With gyms, sports and leisure clubs temporarily closed and outdoor opportunities for exercise limited, a local health care Trust is offering some advice on exercising safely during the COVID-19 lockdown.
“It’s important to remain fit and well, especially during this difficult time”, commented Deepak Dwarakanath, North Tees and Hartlepool NHS Foundation Trust medical director and deputy chief executive.
He continued: “Keeping fit and active puts you in a better position to fight off illness and helps relieve stress and anxiety.
“But it needs to be done properly. No one wants to end up in A&E after overdoing it or causing an injury to themselves.”
To help people exercise safely, the Trust has put together some top tips and some valuable online resources.
• If you are new to exercise, don’t overdo it. Build up slowly, and take extra care to ensure you are doing any exercise correctly. Five good press ups are better than 20 poorly performed press ups, and much less of an injury risk.
• Always warm up first and do some simple cool down stretches afterwards
• While exercise is one of the government’s allotted reasons for leaving the home, now may not be the best time to take up a new exercise like running or cycling. Running in incorrect footwear or riding a poorly maintained bicycle risks serious injury. There is also a danger of overdoing it if you are not aware of your own limits. A good, brisk walk gets the heart pumping, will get you some fresh air and provide a much needed change of scene. And you don’t need any special equipment.
• If you are an experienced runner or cyclist, think about reducing the chance of injury. Running up hills and over uneven terrain risks ankle injury and riding your bicycle at your usual high speed could result in an accident.
• Have fun. Get the family and children involved.
• If you have a garden or a yard, get out and work out. Your neighbours will be impressed!
• If you are exercising outside, get it done quickly, maintain the 2 metre physical distance and wash your hands as soon as you return home, even if you have not touched anything while you were out.
• Eat well and drink plenty of water.
• Avoid needless risk.

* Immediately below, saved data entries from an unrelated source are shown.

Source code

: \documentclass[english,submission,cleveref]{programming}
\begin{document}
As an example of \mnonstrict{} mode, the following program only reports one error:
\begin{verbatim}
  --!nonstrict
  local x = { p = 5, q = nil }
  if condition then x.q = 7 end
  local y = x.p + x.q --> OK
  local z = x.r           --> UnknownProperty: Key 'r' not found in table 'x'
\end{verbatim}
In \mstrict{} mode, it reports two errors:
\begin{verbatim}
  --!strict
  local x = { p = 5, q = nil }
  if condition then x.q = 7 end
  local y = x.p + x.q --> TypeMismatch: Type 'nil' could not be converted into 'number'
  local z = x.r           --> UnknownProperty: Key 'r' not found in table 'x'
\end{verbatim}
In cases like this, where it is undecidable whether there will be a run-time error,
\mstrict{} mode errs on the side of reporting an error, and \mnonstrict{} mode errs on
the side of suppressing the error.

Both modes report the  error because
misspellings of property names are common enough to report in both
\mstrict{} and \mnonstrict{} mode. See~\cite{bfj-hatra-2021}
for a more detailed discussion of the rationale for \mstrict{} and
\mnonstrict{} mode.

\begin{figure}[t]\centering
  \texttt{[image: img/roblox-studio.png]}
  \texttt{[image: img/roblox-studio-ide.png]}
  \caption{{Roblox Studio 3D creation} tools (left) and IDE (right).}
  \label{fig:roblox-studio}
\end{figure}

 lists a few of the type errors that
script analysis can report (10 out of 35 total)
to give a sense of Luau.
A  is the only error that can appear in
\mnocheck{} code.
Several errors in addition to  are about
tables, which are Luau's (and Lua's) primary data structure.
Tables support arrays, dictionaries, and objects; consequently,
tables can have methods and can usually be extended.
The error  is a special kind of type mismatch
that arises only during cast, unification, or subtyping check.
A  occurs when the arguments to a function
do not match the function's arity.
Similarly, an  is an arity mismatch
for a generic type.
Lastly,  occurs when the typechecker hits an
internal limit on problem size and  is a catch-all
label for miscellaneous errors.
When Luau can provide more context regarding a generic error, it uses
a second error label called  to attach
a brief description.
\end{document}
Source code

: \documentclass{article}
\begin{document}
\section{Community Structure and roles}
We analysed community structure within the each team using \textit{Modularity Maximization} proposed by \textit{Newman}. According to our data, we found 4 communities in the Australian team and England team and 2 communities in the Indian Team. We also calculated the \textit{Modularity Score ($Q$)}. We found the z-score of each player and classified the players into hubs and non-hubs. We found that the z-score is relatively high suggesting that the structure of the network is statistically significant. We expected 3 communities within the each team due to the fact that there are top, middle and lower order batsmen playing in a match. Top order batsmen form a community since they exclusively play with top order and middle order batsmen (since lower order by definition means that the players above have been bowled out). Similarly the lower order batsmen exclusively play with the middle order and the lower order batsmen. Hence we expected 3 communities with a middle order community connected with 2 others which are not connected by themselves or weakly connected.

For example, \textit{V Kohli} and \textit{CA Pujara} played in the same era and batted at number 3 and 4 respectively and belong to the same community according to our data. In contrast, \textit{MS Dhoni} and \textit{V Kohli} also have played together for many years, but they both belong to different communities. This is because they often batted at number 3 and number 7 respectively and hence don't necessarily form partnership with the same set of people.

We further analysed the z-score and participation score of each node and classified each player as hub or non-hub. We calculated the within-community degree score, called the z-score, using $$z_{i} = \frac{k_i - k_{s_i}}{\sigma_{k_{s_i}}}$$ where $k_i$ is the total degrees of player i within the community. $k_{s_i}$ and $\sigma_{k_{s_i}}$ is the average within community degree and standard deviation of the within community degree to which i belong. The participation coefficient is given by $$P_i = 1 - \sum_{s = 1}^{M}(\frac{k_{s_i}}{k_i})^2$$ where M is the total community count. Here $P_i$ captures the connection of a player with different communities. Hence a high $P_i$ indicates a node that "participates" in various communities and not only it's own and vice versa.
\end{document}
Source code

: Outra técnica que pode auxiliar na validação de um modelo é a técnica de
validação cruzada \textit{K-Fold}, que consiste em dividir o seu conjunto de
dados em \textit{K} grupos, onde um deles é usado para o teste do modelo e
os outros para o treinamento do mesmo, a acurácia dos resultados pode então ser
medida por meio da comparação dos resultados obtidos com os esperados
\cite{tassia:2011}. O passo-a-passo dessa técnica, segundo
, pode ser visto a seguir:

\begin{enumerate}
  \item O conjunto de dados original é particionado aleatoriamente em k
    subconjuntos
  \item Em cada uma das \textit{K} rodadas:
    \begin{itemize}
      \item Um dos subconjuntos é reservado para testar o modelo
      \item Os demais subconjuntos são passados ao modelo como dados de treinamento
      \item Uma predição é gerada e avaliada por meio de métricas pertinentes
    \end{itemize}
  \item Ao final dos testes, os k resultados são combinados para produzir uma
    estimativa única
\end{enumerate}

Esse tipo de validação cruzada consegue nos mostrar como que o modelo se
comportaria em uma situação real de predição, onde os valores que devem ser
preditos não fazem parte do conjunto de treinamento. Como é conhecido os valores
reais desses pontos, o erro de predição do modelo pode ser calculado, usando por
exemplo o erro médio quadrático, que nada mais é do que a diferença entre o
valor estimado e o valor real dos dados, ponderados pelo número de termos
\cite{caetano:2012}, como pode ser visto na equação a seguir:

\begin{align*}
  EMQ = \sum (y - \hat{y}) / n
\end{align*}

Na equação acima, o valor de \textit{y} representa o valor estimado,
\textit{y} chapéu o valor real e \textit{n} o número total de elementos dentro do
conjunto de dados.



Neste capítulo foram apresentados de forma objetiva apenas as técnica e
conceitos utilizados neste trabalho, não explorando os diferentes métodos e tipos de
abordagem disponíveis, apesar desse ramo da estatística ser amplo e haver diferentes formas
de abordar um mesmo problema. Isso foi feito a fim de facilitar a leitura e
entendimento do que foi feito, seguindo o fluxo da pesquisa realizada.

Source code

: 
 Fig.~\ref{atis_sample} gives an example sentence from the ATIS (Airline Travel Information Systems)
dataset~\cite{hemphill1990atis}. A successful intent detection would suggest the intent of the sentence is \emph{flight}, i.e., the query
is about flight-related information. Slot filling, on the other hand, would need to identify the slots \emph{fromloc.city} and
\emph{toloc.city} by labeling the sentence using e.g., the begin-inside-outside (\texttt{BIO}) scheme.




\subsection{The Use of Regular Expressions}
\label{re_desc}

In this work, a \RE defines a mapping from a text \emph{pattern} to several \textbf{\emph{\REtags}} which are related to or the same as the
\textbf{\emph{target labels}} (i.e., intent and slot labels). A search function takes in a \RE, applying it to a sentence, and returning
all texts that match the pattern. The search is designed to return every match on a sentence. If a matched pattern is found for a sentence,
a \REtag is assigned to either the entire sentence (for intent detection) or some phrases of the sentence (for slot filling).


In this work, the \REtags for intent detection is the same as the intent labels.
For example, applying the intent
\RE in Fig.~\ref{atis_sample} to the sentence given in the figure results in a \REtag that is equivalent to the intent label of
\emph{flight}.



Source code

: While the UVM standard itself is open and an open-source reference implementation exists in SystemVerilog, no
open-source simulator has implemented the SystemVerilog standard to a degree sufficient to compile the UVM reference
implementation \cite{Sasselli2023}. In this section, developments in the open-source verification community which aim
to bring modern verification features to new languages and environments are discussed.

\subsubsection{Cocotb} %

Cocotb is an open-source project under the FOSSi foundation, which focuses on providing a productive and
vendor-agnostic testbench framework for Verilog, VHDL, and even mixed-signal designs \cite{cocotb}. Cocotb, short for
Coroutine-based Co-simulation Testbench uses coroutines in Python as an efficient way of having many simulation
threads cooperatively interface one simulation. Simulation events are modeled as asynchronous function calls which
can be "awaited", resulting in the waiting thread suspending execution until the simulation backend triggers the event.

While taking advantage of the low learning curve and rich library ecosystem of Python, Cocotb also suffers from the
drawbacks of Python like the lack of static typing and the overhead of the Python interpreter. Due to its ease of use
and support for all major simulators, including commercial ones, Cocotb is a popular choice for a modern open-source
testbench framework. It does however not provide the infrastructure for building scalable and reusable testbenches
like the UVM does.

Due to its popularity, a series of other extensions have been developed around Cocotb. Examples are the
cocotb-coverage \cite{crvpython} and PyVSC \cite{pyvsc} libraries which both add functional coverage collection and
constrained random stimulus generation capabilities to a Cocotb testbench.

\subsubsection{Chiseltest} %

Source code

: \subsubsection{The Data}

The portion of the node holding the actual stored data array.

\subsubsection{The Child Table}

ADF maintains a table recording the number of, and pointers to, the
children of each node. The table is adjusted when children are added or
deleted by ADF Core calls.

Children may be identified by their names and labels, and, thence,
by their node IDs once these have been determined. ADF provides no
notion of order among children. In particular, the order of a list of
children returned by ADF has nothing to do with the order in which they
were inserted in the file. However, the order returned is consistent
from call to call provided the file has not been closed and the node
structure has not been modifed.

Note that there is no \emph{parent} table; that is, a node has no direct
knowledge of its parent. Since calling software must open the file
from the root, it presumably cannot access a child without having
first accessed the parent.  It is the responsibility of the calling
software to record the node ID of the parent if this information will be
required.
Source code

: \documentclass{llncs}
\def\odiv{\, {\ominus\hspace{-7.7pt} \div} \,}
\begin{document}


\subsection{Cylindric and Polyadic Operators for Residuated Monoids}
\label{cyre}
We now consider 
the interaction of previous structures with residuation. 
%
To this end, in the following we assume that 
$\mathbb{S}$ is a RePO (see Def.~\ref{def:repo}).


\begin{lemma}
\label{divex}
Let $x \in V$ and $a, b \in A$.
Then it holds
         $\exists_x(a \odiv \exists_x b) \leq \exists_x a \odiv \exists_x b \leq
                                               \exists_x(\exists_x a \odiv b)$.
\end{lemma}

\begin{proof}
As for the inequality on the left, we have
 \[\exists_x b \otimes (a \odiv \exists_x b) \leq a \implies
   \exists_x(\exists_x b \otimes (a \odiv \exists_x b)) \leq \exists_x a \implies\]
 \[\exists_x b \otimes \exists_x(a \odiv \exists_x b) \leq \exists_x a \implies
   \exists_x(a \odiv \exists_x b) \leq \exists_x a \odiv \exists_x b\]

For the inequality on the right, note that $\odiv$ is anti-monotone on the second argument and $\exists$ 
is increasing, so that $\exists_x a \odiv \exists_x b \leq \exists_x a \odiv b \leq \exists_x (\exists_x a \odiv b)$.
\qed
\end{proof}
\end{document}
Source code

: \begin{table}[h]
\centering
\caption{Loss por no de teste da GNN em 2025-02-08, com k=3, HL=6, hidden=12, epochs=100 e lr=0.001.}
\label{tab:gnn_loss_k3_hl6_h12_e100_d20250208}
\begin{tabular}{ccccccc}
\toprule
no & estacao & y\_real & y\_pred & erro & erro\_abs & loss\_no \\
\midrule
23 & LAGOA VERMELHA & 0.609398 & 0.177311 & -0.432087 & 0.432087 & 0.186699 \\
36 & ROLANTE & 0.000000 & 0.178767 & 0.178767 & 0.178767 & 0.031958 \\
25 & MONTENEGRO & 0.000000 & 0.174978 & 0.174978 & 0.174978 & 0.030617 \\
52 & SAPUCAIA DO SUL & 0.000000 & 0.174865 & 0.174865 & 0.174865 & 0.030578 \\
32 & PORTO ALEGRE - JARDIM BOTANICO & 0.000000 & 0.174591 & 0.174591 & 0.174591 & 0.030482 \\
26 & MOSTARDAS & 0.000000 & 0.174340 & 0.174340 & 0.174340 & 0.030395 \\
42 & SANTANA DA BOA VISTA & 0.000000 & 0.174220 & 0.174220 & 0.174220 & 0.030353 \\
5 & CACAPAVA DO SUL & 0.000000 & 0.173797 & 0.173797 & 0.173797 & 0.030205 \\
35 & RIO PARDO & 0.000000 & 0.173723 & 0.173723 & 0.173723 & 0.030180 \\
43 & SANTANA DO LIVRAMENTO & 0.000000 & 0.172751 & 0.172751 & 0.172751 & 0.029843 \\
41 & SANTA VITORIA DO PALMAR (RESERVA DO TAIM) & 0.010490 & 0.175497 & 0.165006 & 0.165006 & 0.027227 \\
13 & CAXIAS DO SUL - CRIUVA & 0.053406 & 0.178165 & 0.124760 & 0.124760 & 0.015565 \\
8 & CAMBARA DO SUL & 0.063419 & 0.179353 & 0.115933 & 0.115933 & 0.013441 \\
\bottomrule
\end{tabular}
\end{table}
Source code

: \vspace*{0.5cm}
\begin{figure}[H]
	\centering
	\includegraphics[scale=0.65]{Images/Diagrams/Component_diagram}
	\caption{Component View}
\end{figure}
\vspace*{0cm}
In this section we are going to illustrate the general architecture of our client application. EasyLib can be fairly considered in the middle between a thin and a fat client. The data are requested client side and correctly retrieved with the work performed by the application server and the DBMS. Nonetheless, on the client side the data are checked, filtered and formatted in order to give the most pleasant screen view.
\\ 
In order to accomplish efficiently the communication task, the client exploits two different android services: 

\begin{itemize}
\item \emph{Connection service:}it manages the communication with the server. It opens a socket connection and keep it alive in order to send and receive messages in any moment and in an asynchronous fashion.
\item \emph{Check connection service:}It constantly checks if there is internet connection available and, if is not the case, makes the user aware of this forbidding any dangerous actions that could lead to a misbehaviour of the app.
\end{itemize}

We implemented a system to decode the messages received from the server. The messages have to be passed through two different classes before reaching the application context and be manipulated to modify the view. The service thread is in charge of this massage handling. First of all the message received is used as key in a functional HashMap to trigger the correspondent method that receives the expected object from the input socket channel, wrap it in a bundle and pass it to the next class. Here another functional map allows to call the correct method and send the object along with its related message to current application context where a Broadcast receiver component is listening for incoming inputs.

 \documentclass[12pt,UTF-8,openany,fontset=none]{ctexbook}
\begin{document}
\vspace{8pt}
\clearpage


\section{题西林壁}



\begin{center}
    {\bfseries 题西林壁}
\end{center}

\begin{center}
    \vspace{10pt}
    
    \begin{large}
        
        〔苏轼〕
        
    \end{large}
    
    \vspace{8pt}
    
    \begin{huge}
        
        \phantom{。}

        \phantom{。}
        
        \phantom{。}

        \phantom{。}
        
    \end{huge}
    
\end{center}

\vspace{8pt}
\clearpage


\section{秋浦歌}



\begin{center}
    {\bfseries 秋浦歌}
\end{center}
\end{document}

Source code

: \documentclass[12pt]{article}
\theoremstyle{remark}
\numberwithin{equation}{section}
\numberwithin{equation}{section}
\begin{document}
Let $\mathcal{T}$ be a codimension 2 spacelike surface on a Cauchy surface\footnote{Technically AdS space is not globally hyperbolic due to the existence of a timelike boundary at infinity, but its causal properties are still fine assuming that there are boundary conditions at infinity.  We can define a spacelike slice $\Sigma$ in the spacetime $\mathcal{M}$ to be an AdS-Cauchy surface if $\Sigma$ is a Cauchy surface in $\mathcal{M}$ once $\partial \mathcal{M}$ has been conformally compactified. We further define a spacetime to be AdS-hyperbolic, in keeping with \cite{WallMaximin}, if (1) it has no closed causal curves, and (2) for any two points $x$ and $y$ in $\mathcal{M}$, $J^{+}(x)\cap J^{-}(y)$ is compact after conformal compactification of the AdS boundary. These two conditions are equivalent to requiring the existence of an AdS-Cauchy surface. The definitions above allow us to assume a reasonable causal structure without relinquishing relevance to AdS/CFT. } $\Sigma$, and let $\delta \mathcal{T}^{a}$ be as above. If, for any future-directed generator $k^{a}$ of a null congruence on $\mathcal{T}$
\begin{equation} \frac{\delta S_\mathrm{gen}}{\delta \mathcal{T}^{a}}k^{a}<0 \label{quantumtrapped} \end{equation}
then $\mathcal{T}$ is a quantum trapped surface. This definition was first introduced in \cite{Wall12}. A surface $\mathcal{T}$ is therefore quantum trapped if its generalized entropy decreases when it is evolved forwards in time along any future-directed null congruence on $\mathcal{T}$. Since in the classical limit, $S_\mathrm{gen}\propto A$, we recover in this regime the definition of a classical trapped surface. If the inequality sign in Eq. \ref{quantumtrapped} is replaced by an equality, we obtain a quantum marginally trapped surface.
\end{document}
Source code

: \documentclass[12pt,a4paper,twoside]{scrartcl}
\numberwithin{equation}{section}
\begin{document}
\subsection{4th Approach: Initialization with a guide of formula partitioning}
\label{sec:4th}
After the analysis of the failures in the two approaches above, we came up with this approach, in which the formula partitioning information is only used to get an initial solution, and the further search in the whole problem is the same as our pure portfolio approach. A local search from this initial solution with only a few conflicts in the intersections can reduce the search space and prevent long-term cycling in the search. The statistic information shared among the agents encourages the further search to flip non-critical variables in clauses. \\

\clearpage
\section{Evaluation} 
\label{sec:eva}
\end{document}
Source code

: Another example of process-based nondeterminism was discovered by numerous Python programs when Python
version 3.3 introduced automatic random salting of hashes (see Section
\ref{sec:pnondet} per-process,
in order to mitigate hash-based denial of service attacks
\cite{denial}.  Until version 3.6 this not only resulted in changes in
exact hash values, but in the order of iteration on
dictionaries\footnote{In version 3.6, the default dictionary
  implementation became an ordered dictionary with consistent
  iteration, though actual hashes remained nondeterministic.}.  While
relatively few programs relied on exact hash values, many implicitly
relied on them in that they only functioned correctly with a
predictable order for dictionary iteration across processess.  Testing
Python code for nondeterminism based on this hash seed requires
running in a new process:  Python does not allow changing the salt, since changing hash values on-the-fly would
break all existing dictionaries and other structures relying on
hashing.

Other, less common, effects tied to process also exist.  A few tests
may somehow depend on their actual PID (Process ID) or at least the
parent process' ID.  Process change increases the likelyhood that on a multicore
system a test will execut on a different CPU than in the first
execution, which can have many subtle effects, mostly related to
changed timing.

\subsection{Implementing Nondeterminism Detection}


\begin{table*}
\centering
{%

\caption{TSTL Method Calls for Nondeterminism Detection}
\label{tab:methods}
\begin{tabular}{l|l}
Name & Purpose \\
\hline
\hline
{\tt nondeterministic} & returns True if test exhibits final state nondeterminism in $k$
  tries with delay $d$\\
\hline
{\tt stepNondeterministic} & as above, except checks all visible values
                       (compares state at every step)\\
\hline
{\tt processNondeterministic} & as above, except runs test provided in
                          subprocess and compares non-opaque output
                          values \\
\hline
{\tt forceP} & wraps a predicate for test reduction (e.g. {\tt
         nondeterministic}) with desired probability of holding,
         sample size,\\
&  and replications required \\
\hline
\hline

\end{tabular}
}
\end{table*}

Make sure you have enough space around you, that your fingers aren’t going to get caught if someone opens the door and that you are not misusing any furniture that could topple over.
• All things in moderation. The lockdown is not pleasant for anyone, but resist any temptation to drink more than the recommended units of alcohol and don’t over indulge on the sweets.
• Chair-based exercises are great for older or less mobile people
• You don’t need a home gym to exercise – just some space, your own bodyweight and a routine is enough.
• If you are part of a regular fitness class, such as Pilates, perhaps your instructor can set up a virtual lesson using an online video conferencing system?
• If you are unwell, save your energy for your recovery.
There are some excellent online resources of advice for home exercise. Some of the Trust’s favourites are:
• NHS Choices: Advice on equipment-free exercise. Some of this advice may be less suitable in the current conditions, but the ‘strength and flex’ workout remains a fun and invigorating home routine.
• Joe Wicks Body Coach: Home exercise sessions from the popular fitness guru with full instructions and demonstrations which do not require equipment and includes seven-day workout plans, daily family-friendly PE workouts and sessions for seniors.
• NHS Chair exercises: These are useful for older or infirm people who struggle to exercise while standing.
• NHS Warm up advice: Get ready for exercise
• NHS Cool down advice: Some stretches to ease the aches after working out
• Sport England: General up to date advice and guidance.
If you are using online resources, try and use reputable sources. There is a lot of poor exercise advice online.
Deepak said: “There are few things we can all do to combat the threat from COVID-19. Handwashing and practicing social distancing are key, but we all need to keep ourselves physically and mentally healthy. Some homebased exercise is perfect to stay in shape and take your mind of any tensions, but please do it safely and have fun.”